*Exercise instructions*. In the lines below, find the one that contains "Suppose $x_p$" and write it out exactly, along with every line that follows it.

□ □ □ □ □ □ □

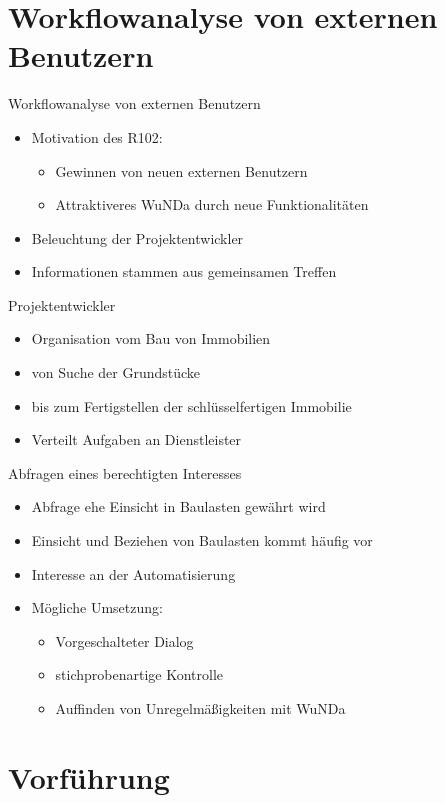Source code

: \documentclass{beamer}
\begin{document}
\section{Workflowanalyse von externen Benutzern}

\begin{frame}{Workflowanalyse von externen Benutzern}
  \begin{itemize}
  \item
    Motivation des R102:
    \begin{itemize}
    \item Gewinnen von neuen externen Benutzern
    \item Attraktiveres WuNDa durch neue Funktionalitäten 
    \end{itemize}
    \pause
  \item
    Beleuchtung der Projektentwickler \pause
      \item
    Informationen stammen aus gemeinsamen Treffen
  \end{itemize}
\end{frame}

\begin{frame}{Projektentwickler}
  \begin{itemize}
  \item
    Organisation vom Bau von Immobilien
    \pause
  \item
    von Suche der Grundstücke \pause
  \item bis zum Fertigstellen der schlüsselfertigen Immobilie  \pause
  \item Verteilt Aufgaben an Dienstleister
  \end{itemize}
\end{frame}

\begin{frame}{Abfragen eines berechtigten Interesses}
  \begin{itemize}
  \item
    Abfrage ehe Einsicht in Baulasten gewährt wird
    \pause
  \item
    Einsicht und Beziehen von Baulasten kommt häufig vor \pause
  \item Interesse an der Automatisierung \pause
  \item Mögliche Umsetzung:
  \begin{itemize}
  \item Vorgeschalteter Dialog \pause
  \item stichprobenartige Kontrolle
  \item Auffinden von Unregelmäßigkeiten mit WuNDa
  \end{itemize}
  \end{itemize}
\end{frame}

\section{Vorführung}
\end{document}

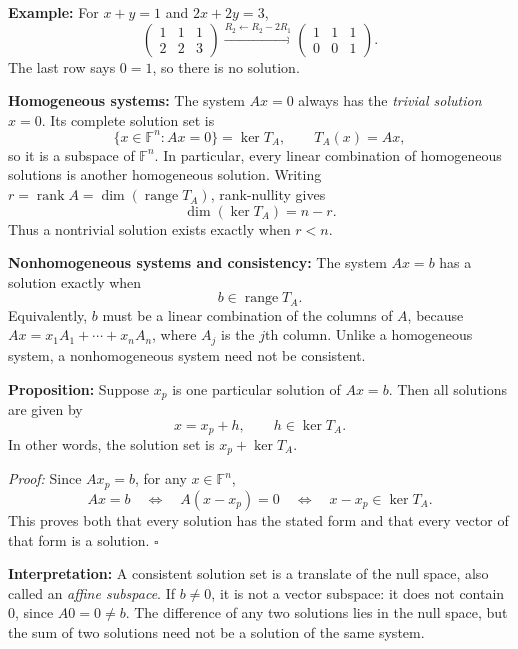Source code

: \documentclass[a4paper,11pt,abstract=true]{scrartcl}
\theoremstyle{dotlessP}
\theoremstyle{dotlessS}
\theoremstyle{remark}
\theoremstyle{definition}
\begin{document}
\begin{example_box}
\textbf{Example:} For
$x+y=1$ and $2x+2y=3$,
\[
\left(\begin{array}{cc|c}1&1&1\\2&2&3\end{array}\right)
\xrightarrow{R_2\leftarrow R_2-2R_1}
\left(\begin{array}{cc|c}1&1&1\\0&0&1\end{array}\right).
\]
The last row says $0=1$, so there is no solution.
\end{example_box}

\begin{claim_box}
\textbf{Homogeneous systems:} The system $Ax=0$ always has the
\emph{trivial solution} $x=0$. Its complete solution set is
\[
\{x\in\mathbb{F}^n:Ax=0\}=\ker T_A,
\qquad T_A(x)=Ax,
\]
so it is a subspace of $\mathbb{F}^n$. In particular, every linear
combination of homogeneous solutions is another homogeneous solution.
Writing $r=\operatorname{rank}A=\dim(\operatorname{range}T_A)$,
rank-nullity gives
\[
\dim(\ker T_A)=n-r.
\]
Thus a nontrivial solution exists exactly when $r<n$.
\end{claim_box}

\begin{claim_box}
\textbf{Nonhomogeneous systems and consistency:} The system
$Ax=b$ has a solution exactly when
\[
b\in\operatorname{range}T_A.
\]
Equivalently, $b$ must be a linear combination of the columns of $A$,
because $Ax=x_1 A_1+\cdots+x_n A_n$, where $A_j$ is the $j$th column.
Unlike a homogeneous system, a nonhomogeneous system need not be
consistent.
\end{claim_box}

\begin{problem_box}
\textbf{Proposition:}
Suppose $x_p$
is one particular solution of $Ax=b$. Then all solutions are given by
\[
x=x_p+h,\qquad h\in\ker T_A.
\]
In other words, the solution set is $x_p+\ker T_A$.
\end{problem_box}

\begin{claim_box}
\textit{Proof:} Since $Ax_p=b$, for any $x\in\mathbb{F}^n$,
\[
Ax=b\quad\Longleftrightarrow\quad A(x-x_p)=0
\quad\Longleftrightarrow\quad x-x_p\in\ker T_A.
\]
This proves both that every solution has the stated form and that every
vector of that form is a solution. \hfill$\square$
\end{claim_box}

\begin{claim_box}
\textbf{Interpretation:} A consistent solution set is a translate
of the null space, also called an \emph{affine subspace}. If $b\neq0$,
it is not a vector subspace: it does not contain $0$, since $A0=0\neq b$.
The difference of any two solutions lies in the null space, but the sum
of two solutions need not be a solution of the same system.
\end{claim_box}
\end{document}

□ □ □ □ □ □ □

*Your response*.
Suppose $x_p$
is one particular solution of $Ax=b$. Then all solutions are given by
\[
x=x_p+h,\qquad h\in\ker T_A.
\]
In other words, the solution set is $x_p+\ker T_A$.
\end{problem_box}

\begin{claim_box}
\textit{Proof:} Since $Ax_p=b$, for any $x\in\mathbb{F}^n$,
\[
Ax=b\quad\Longleftrightarrow\quad A(x-x_p)=0
\quad\Longleftrightarrow\quad x-x_p\in\ker T_A.
\]
This proves both that every solution has the stated form and that every
vector of that form is a solution. \hfill$\square$
\end{claim_box}

\begin{claim_box}
\textbf{Interpretation:} A consistent solution set is a translate
of the null space, also called an \emph{affine subspace}. If $b\neq0$,
it is not a vector subspace: it does not contain $0$, since $A0=0\neq b$.
The difference of any two solutions lies in the null space, but the sum
of two solutions need not be a solution of the same system.
\end{claim_box}
\end{document}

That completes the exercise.